The probability that A is the highest value should be P(A>B) * P(A>C), and so on for the other two. However, when I do the multiplication, I get:
P(A is highest) = 0.5484
P(B is highest) = 0.1500
P(C is highest) = 0.1107

My first question is, do you have reason to think (A>B) and (A>C) are independent? You're implicitly assuming that.

Second, and perhaps necessary to fully answer you, How are you calculating your probabilities? What assumptions are you making? What is actually known?

 

[tchntm43]

I suppose it could be argued that they aren't really independent. If A>B and B>C, then it stands to reason that it's not possible that C>A in the same outcome. However, the results should be interpreted as simultaneous. In other words, the true/false value of P(A>B) is never used to calculate either P(B>C) or P(A>C).

If an explanation for how the probabilities is needed, let's just say that there's a container with a billion balls marked A, B, and C (the same amount of each), all with different numbers that are within each letter's ranges.

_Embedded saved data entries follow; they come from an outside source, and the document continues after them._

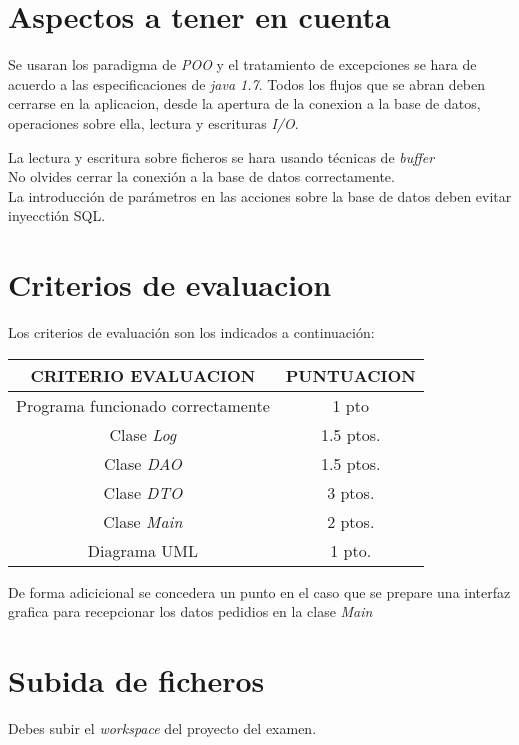 \documentclass[4paper]{article}
\begin{document}
\section*{Aspectos a tener en cuenta}
Se usaran los paradigma de \emph{POO} y el tratamiento de excepciones se hara de acuerdo a las especificaciones de \emph{java 1.7}. Todos los flujos que se abran deben cerrarse en la aplicacion, desde la apertura de la conexion a la base de datos, operaciones sobre ella, lectura y escrituras \emph{I/O}.\par
La lectura y escritura sobre ficheros se hara usando técnicas de \emph{buffer}\\
No olvides cerrar la conexión a la base de datos correctamente.\\
La introducción de parámetros en las acciones sobre la base de datos deben evitar inyecctión SQL.


\section*{Criterios de evaluacion}
Los criterios de evaluación son los indicados a continuación:\par 
\vspace*{0.5cm}
\begin{tabular}{|c|c|}
\hline
\textbf{CRITERIO EVALUACION} & \textbf{PUNTUACION} \\
\hline
Programa funcionado correctamente & 1 pto\\
\hline
Clase \emph{Log} & 1.5 ptos.\\
\hline
Clase \emph{DAO} & 1.5 ptos.\\
\hline
Clase \emph{DTO} & 3 ptos.\\
\hline
Clase \emph{Main} & 2 ptos.\\
\hline
Diagrama UML & 1 pto.\\
\hline

\end{tabular}
\par 
\vspace{0.3cm}
De forma adicicional se concedera un punto en el caso que se prepare una interfaz grafica para recepcionar los datos pedidios en la clase \emph{Main}
\section*{Subida de ficheros}
Debes subir el \emph{workspace} del proyecto del examen.
\end{document}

You remove two and then observe them. If they are the same letter or of equal value, you throw them back and don't record the result. Otherwise, you record which is greater and throw them back. You do this until you have 10,000 results. So by doing that you can have approximate rate for P(A>B), etc. In this way, the probabilities are observed directly (in approximation) rather than calculated.

So in that sense, I could say "If the next two I draw are A and B balls, then I can say based on previous observation that there is a known approximate probability that A>B". And likewise for the other two pairings. And if I know that, I should then be able to say "If I draw 3 balls and they are one each of A, B, and C, then I can say that A has ___ probability of being greater than both B and C." Again, disregarding tied numbers.

 

[Dr.Peterson]

However, the results should be interpreted as simultaneous.

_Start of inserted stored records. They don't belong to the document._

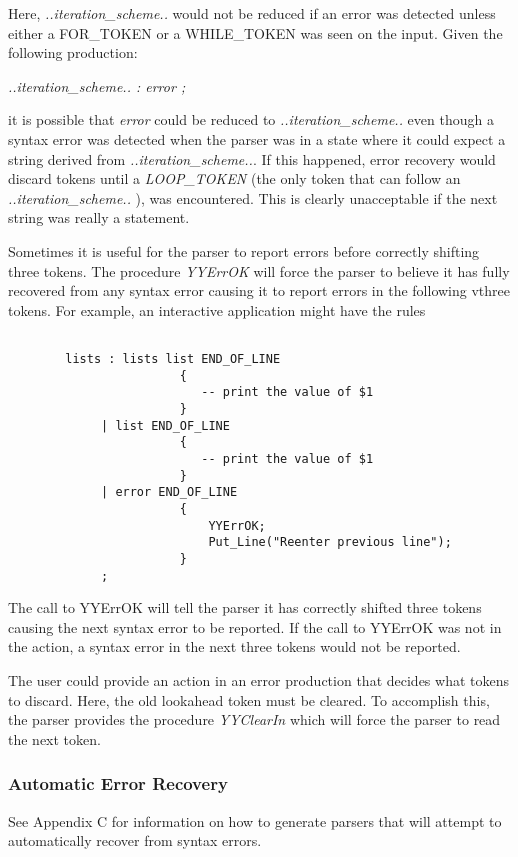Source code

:Here,
{\it ..iteration\_scheme..}
would not be reduced if an error was detected
unless either a FOR\_TOKEN or a WHILE\_TOKEN was seen on the input.  Given
the following production:

\centerline{\it ..iteration\_scheme.. : error ;}

\noindent it is possible that
{\it error}
could be reduced to
{\it ..iteration\_scheme..}
even though a syntax error was detected when the parser was in a state
where it could expect a string derived from
{\it ..iteration\_scheme..}.
If this happened,
error recovery would discard tokens until a
{\it LOOP\_TOKEN}
(the only token that can follow an
{\it ..iteration\_scheme..}
),
was encountered.  This is clearly unacceptable if
the next string was really a statement.

Sometimes it is useful for the parser to report errors before correctly
shifting
three tokens.  The procedure
{\it YYErrOK}
will force the parser to believe it has fully recovered from
any syntax error causing it to report errors in the following
vthree tokens.  For example, an interactive application might have the
rules
\begin{verbatim}

        lists : lists list END_OF_LINE
                        {
                           -- print the value of $1
                        }
             | list END_OF_LINE
                        {
                           -- print the value of $1
                        }
             | error END_OF_LINE
                        {
                            YYErrOK;
                            Put_Line("Reenter previous line");
                        }
             ;

\end{verbatim}

The call to YYErrOK will tell the parser it has correctly shifted
three tokens causing the next syntax error to be reported.  If the
call to YYErrOK was not in the action,
a syntax error in the next three tokens would not be reported.

The user could provide an action in an error production that
decides what tokens to discard.  Here, the old lookahead token must be
cleared.  To accomplish this, the parser provides the procedure
{\it YYClearIn}
which will force the parser to read the next token.
\subsubsection{Automatic Error Recovery}
See Appendix C for information on how to generate parsers that will
attempt to automatically recover from syntax errors.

I don't think that's relevant. Events can be either independent or not while being simultaneous.

I probably haven't thought enough about how these probabilities actually work, but I just tried a little experiment. Suppose we just have only two of each letter, say A1, A5, B2, B6, C3, C4. I made tables of each kind of pairing and found

• P(A>B)=1/4,
• P(B>C)=1/2,
• P(A>C)=1/2.

(Check and see if I'm right!)

Now, using those results, I did your calculations:

• P(A>B)*P(A>C) = 1/4*1/2 = 1/8;
• P(B>A)*P(B>C) = 3/4*1/2 = 3/8;
• P(C>A)*P(C>B) = 1.2*1/2 = 1/4.

These don't add up to 1.

Then I listed all possible triples of A, B, C, and found that

• P(A greatest) = 1/4;
• P(B greatest) = 1/2;
• P(C greatest) = 1/4.

So, at the least, we see that your result is not an anomaly.

How to actually calculate these probabilities from your data is unclear; I wouldn't be at all surprised if you'd have to calculate P(A greatest) directly from your actual probability distributions for the individual values.

 

[tchntm43]

Yeah. Hm, that's really disappointing, I've been doing wrong math for years, haha!

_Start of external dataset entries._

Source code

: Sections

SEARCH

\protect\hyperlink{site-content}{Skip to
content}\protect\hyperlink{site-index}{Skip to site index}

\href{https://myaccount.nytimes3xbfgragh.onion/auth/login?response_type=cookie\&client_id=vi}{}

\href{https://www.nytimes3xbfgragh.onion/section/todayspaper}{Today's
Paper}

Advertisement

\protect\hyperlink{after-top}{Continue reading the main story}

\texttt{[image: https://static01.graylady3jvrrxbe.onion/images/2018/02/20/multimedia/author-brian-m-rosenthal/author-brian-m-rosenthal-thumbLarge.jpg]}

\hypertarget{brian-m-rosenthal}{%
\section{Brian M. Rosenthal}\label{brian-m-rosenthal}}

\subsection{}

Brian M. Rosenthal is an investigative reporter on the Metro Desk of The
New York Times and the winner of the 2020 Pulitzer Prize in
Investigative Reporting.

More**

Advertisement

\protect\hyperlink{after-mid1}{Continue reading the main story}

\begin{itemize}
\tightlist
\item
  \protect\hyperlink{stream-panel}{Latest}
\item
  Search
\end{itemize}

It'll be a nightmare if I have to do it that way. It would require running Excel simulations for hours. So I'm going to look for a while and see if I can find a pattern anywhere, something I can use to cut through that. I feel like there must be a way.

Thanks for the help.

 

[BigBeachBanana]

f an explanation for how the probabilities is needed, let's just say that there's a container with a billion balls marked A, B, and C (the same amount of each), all with different numbers that are within each letter's ranges. You remove two and then observe them. If they are the same letter or of equal value, you throw them back and don't record the result. Otherwise, you record which is greater and throw them back. You do this until you have 10,000 results. So by doing that you can have approximate rate for P(A>B), etc. In this way, the probabilities are observed directly (in approximation) rather than calculated.

Why not draw 3 at a time, and observe which is the highest? I suspect you're ignoring the probability the two lower digits are equal, e.g. P(A>B=C).